(Extracted data entries)
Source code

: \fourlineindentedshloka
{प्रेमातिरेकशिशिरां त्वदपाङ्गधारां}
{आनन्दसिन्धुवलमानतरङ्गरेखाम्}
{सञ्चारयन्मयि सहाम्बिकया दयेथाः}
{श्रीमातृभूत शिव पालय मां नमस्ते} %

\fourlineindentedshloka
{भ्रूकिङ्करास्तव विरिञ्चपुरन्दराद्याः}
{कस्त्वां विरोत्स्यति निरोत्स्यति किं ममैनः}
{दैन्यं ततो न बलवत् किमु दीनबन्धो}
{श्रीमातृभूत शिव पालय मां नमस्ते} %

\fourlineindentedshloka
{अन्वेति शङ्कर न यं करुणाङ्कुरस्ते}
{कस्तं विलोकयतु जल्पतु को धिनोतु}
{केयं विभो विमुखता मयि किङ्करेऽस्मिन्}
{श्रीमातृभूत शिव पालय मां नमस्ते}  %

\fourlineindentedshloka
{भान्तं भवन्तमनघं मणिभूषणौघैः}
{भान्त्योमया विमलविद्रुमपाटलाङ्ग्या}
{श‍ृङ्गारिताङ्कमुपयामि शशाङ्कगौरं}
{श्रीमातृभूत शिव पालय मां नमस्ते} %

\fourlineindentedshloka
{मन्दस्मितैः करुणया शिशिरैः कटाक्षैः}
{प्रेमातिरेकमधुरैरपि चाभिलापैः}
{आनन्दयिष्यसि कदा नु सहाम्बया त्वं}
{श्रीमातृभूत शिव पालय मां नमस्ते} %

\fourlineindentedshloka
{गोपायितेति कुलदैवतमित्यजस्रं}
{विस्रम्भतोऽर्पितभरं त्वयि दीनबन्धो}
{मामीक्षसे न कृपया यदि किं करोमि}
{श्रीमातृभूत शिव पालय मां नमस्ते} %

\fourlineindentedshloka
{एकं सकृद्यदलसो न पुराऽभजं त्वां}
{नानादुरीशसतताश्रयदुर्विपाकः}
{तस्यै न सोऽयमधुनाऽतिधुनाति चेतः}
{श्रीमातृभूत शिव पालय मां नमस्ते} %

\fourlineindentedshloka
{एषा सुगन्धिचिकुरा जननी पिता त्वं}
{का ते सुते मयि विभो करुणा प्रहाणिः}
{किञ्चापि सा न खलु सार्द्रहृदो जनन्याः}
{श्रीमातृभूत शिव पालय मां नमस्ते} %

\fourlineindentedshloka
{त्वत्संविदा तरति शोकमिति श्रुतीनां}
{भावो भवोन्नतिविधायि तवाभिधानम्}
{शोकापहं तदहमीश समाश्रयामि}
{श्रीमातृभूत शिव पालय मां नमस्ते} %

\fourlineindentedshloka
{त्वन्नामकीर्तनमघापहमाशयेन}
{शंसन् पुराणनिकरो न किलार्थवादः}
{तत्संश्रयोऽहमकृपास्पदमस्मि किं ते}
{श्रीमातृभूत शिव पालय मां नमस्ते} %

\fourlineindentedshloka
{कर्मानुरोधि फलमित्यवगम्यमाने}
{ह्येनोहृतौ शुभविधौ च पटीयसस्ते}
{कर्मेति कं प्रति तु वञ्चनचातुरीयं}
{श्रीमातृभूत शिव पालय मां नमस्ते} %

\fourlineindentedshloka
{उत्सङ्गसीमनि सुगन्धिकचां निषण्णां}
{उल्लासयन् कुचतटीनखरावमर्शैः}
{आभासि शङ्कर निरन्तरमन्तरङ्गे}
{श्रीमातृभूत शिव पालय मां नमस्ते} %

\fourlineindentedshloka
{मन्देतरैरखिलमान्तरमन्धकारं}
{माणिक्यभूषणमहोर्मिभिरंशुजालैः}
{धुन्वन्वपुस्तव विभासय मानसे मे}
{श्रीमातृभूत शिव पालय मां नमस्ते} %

## [Exercise requirements]
Repeat each line of the data exactly as it appears above.

## [Answer for this exercise]
Source code

: \fourlineindentedshloka
{प्रेमातिरेकशिशिरां त्वदपाङ्गधारां}
{आनन्दसिन्धुवलमानतरङ्गरेखाम्}
{सञ्चारयन्मयि सहाम्बिकया दयेथाः}
{श्रीमातृभूत शिव पालय मां नमस्ते} %

\fourlineindentedshloka
{भ्रूकिङ्करास्तव विरिञ्चपुरन्दराद्याः}
{कस्त्वां विरोत्स्यति निरोत्स्यति किं ममैनः}
{दैन्यं ततो न बलवत् किमु दीनबन्धो}
{श्रीमातृभूत शिव पालय मां नमस्ते} %

\fourlineindentedshloka
{अन्वेति शङ्कर न यं करुणाङ्कुरस्ते}
{कस्तं विलोकयतु जल्पतु को धिनोतु}
{केयं विभो विमुखता मयि किङ्करेऽस्मिन्}
{श्रीमातृभूत शिव पालय मां नमस्ते}  %

\fourlineindentedshloka
{भान्तं भवन्तमनघं मणिभूषणौघैः}
{भान्त्योमया विमलविद्रुमपाटलाङ्ग्या}
{श‍ृङ्गारिताङ्कमुपयामि शशाङ्कगौरं}
{श्रीमातृभूत शिव पालय मां नमस्ते} %

\fourlineindentedshloka
{मन्दस्मितैः करुणया शिशिरैः कटाक्षैः}
{प्रेमातिरेकमधुरैरपि चाभिलापैः}
{आनन्दयिष्यसि कदा नु सहाम्बया त्वं}
{श्रीमातृभूत शिव पालय मां नमस्ते} %

\fourlineindentedshloka
{गोपायितेति कुलदैवतमित्यजस्रं}
{विस्रम्भतोऽर्पितभरं त्वयि दीनबन्धो}
{मामीक्षसे न कृपया यदि किं करोमि}
{श्रीमातृभूत शिव पालय मां नमस्ते} %

\fourlineindentedshloka
{एकं सकृद्यदलसो न पुराऽभजं त्वां}
{नानादुरीशसतताश्रयदुर्विपाकः}
{तस्यै न सोऽयमधुनाऽतिधुनाति चेतः}
{श्रीमातृभूत शिव पालय मां नमस्ते} %

\fourlineindentedshloka
{एषा सुगन्धिचिकुरा जननी पिता त्वं}
{का ते सुते मयि विभो करुणा प्रहाणिः}
{किञ्चापि सा न खलु सार्द्रहृदो जनन्याः}
{श्रीमातृभूत शिव पालय मां नमस्ते} %

\fourlineindentedshloka
{त्वत्संविदा तरति शोकमिति श्रुतीनां}
{भावो भवोन्नतिविधायि तवाभिधानम्}
{शोकापहं तदहमीश समाश्रयामि}
{श्रीमातृभूत शिव पालय मां नमस्ते} %

\fourlineindentedshloka
{त्वन्नामकीर्तनमघापहमाशयेन}
{शंसन् पुराणनिकरो न किलार्थवादः}
{तत्संश्रयोऽहमकृपास्पदमस्मि किं ते}
{श्रीमातृभूत शिव पालय मां नमस्ते} %

\fourlineindentedshloka
{कर्मानुरोधि फलमित्यवगम्यमाने}
{ह्येनोहृतौ शुभविधौ च पटीयसस्ते}
{कर्मेति कं प्रति तु वञ्चनचातुरीयं}
{श्रीमातृभूत शिव पालय मां नमस्ते} %

\fourlineindentedshloka
{उत्सङ्गसीमनि सुगन्धिकचां निषण्णां}
{उल्लासयन् कुचतटीनखरावमर्शैः}
{आभासि शङ्कर निरन्तरमन्तरङ्गे}
{श्रीमातृभूत शिव पालय मां नमस्ते} %

\fourlineindentedshloka
{मन्देतरैरखिलमान्तरमन्धकारं}
{माणिक्यभूषणमहोर्मिभिरंशुजालैः}
{धुन्वन्वपुस्तव विभासय मानसे मे}
{श्रीमातृभूत शिव पालय मां नमस्ते} %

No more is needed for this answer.